WILLOWS VS. WOLVERINES

by Alison Cherry

Pub Date: April 11th, 2017
ISBN: 978-1-4814-6354-6
Publisher: Aladdin

How to balance the tantalizing promise of popularity against supporting your needy very best friend? That’s the choice Izzy faces at her new, mostly white summer camp.

Best friend Mackenzie keeps offering clues that Izzy’s headed down the wrong path, but the 12-year-old is tone-deaf to the hints that the new “friends” she’s bonding with are shallow and unkind. The inseparable twosome’s BFF relationship devolves into an oddball situation with Mackenzie secretly—then reluctantly—providing Izzy with ideas for pranks to play against a cabin of rival male campers, which Izzy attributes to her fictitious older brother, invented to boost her credibility. Her notable lack of understanding of Mackenzie’s position, related in her dismissive first-person voice, both makes her an unpleasant character and may leave readers wondering why her friend ever liked her.

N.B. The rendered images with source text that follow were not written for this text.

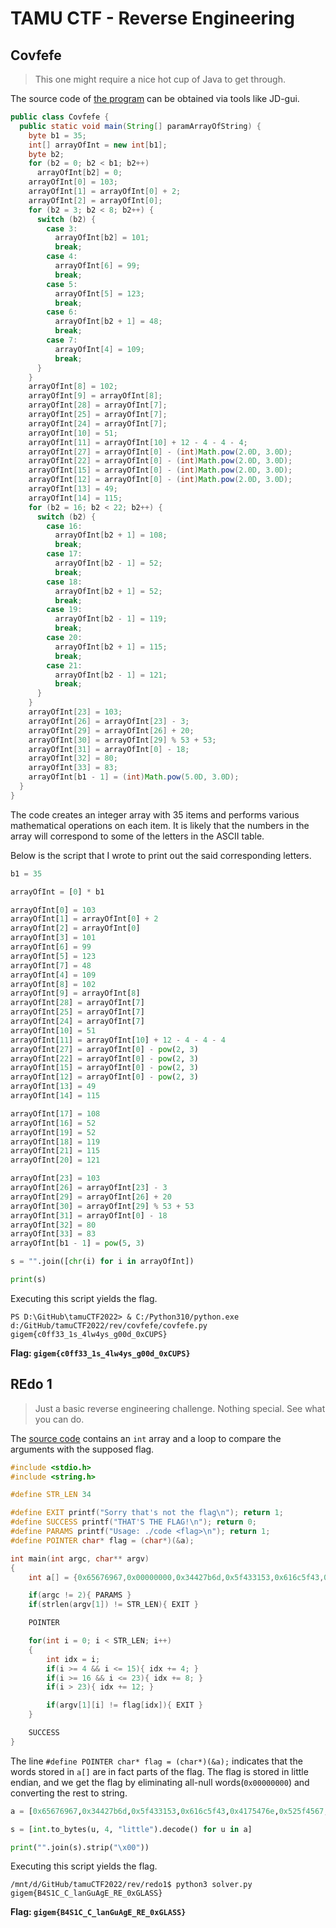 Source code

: # TAMU CTF - Reverse Engineering

## Covfefe

> This one might require a nice hot cup of Java to get through.

The source code of [the program](rev/covfefe/Covfefe.class) can be obtained via tools like JD-gui.

```java
public class Covfefe {
  public static void main(String[] paramArrayOfString) {
    byte b1 = 35;
    int[] arrayOfInt = new int[b1];
    byte b2;
    for (b2 = 0; b2 < b1; b2++)
      arrayOfInt[b2] = 0; 
    arrayOfInt[0] = 103;
    arrayOfInt[1] = arrayOfInt[0] + 2;
    arrayOfInt[2] = arrayOfInt[0];
    for (b2 = 3; b2 < 8; b2++) {
      switch (b2) {
        case 3:
          arrayOfInt[b2] = 101;
          break;
        case 4:
          arrayOfInt[6] = 99;
          break;
        case 5:
          arrayOfInt[5] = 123;
          break;
        case 6:
          arrayOfInt[b2 + 1] = 48;
          break;
        case 7:
          arrayOfInt[4] = 109;
          break;
      } 
    } 
    arrayOfInt[8] = 102;
    arrayOfInt[9] = arrayOfInt[8];
    arrayOfInt[28] = arrayOfInt[7];
    arrayOfInt[25] = arrayOfInt[7];
    arrayOfInt[24] = arrayOfInt[7];
    arrayOfInt[10] = 51;
    arrayOfInt[11] = arrayOfInt[10] + 12 - 4 - 4 - 4;
    arrayOfInt[27] = arrayOfInt[0] - (int)Math.pow(2.0D, 3.0D);
    arrayOfInt[22] = arrayOfInt[0] - (int)Math.pow(2.0D, 3.0D);
    arrayOfInt[15] = arrayOfInt[0] - (int)Math.pow(2.0D, 3.0D);
    arrayOfInt[12] = arrayOfInt[0] - (int)Math.pow(2.0D, 3.0D);
    arrayOfInt[13] = 49;
    arrayOfInt[14] = 115;
    for (b2 = 16; b2 < 22; b2++) {
      switch (b2) {
        case 16:
          arrayOfInt[b2 + 1] = 108;
          break;
        case 17:
          arrayOfInt[b2 - 1] = 52;
          break;
        case 18:
          arrayOfInt[b2 + 1] = 52;
          break;
        case 19:
          arrayOfInt[b2 - 1] = 119;
          break;
        case 20:
          arrayOfInt[b2 + 1] = 115;
          break;
        case 21:
          arrayOfInt[b2 - 1] = 121;
          break;
      } 
    } 
    arrayOfInt[23] = 103;
    arrayOfInt[26] = arrayOfInt[23] - 3;
    arrayOfInt[29] = arrayOfInt[26] + 20;
    arrayOfInt[30] = arrayOfInt[29] % 53 + 53;
    arrayOfInt[31] = arrayOfInt[0] - 18;
    arrayOfInt[32] = 80;
    arrayOfInt[33] = 83;
    arrayOfInt[b1 - 1] = (int)Math.pow(5.0D, 3.0D);
  }
}

```

The code creates an integer array with 35 items and performs various mathematical operations on each item. It is likely that the numbers in the array will correspond to some of the letters in the ASCII table. 

Below is the script that I wrote to print out the said corresponding letters.

```python
b1 = 35

arrayOfInt = [0] * b1

arrayOfInt[0] = 103
arrayOfInt[1] = arrayOfInt[0] + 2
arrayOfInt[2] = arrayOfInt[0]
arrayOfInt[3] = 101
arrayOfInt[6] = 99
arrayOfInt[5] = 123
arrayOfInt[7] = 48
arrayOfInt[4] = 109
arrayOfInt[8] = 102
arrayOfInt[9] = arrayOfInt[8]
arrayOfInt[28] = arrayOfInt[7]
arrayOfInt[25] = arrayOfInt[7]
arrayOfInt[24] = arrayOfInt[7]
arrayOfInt[10] = 51
arrayOfInt[11] = arrayOfInt[10] + 12 - 4 - 4 - 4
arrayOfInt[27] = arrayOfInt[0] - pow(2, 3)
arrayOfInt[22] = arrayOfInt[0] - pow(2, 3)
arrayOfInt[15] = arrayOfInt[0] - pow(2, 3)
arrayOfInt[12] = arrayOfInt[0] - pow(2, 3)
arrayOfInt[13] = 49
arrayOfInt[14] = 115

arrayOfInt[17] = 108
arrayOfInt[16] = 52
arrayOfInt[19] = 52
arrayOfInt[18] = 119
arrayOfInt[21] = 115
arrayOfInt[20] = 121

arrayOfInt[23] = 103
arrayOfInt[26] = arrayOfInt[23] - 3
arrayOfInt[29] = arrayOfInt[26] + 20
arrayOfInt[30] = arrayOfInt[29] % 53 + 53
arrayOfInt[31] = arrayOfInt[0] - 18
arrayOfInt[32] = 80
arrayOfInt[33] = 83
arrayOfInt[b1 - 1] = pow(5, 3)

s = "".join([chr(i) for i in arrayOfInt])

print(s)
```

Executing this script yields the flag.

```text
PS D:\GitHub\tamuCTF2022> & C:/Python310/python.exe d:/GitHub/tamuCTF2022/rev/covfefe/covfefe.py
gigem{c0ff33_1s_4lw4ys_g00d_0xCUPS}
```

**Flag: `gigem{c0ff33_1s_4lw4ys_g00d_0xCUPS}`**

## REdo 1

> Just a basic reverse engineering challenge. Nothing special. See what you can do.

The [source code](rev/redo1/code.c) contains an `int` array and a loop to compare the arguments with the supposed flag.

```c++
#include <stdio.h>
#include <string.h>

#define STR_LEN 34

#define EXIT printf("Sorry that's not the flag\n"); return 1;
#define SUCCESS printf("THAT'S THE FLAG!\n"); return 0;
#define PARAMS printf("Usage: ./code <flag>\n"); return 1;
#define POINTER char* flag = (char*)(&a);

int main(int argc, char** argv) 
{
    int a[] = {0x65676967,0x00000000,0x34427b6d,0x5f433153,0x616c5f43,0x00000000,0x4175476e,0x525f4567,0x00000000,0x78305f45,0x53414c47,0x00007d53};

    if(argc != 2){ PARAMS }
    if(strlen(argv[1]) != STR_LEN){ EXIT }

    POINTER

    for(int i = 0; i < STR_LEN; i++)
    {
        int idx = i;
        if(i >= 4 && i <= 15){ idx += 4; }
        if(i >= 16 && i <= 23){ idx += 8; }
        if(i > 23){ idx += 12; }

        if(argv[1][i] != flag[idx]){ EXIT }
    }

    SUCCESS
}

```

The line `#define POINTER char* flag = (char*)(&a);` indicates that the words stored in `a[]` are in fact parts of the flag. The flag is stored in little endian, and we get the flag by eliminating all-null words(`0x00000000`) and converting the rest to string.

```python
a = [0x65676967,0x34427b6d,0x5f433153,0x616c5f43,0x4175476e,0x525f4567,0x78305f45,0x53414c47,0x00007d53]

s = [int.to_bytes(u, 4, "little").decode() for u in a]

print("".join(s).strip("\x00"))
```

Executing this script yields the flag.

```text
/mnt/d/GitHub/tamuCTF2022/rev/redo1$ python3 solver.py 
gigem{B4S1C_C_lanGuAgE_RE_0xGLASS}
```

**Flag: `gigem{B4S1C_C_lanGuAgE_RE_0xGLASS}`**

It’s a situation poised, inevitably, to collapse into a messy disaster. Although Izzy eventually, uncharacteristically, recognizes her mistakes, it’s hard to ignore her previous behavior, leaving the expected satisfying conclusion feeling a bit flat and insincere, with only Mackenzie’s emerging spirit seeming fully believable. Brown-skinned Izzy is biracial, with a Latino dad and a white mom, and her cabin mates include an Indian-American girl, an Asian girl, and another dark-skinned girl, but the novel’s default is white.

Frequent summer campers are the ones most likely to run this effort up the flagpole.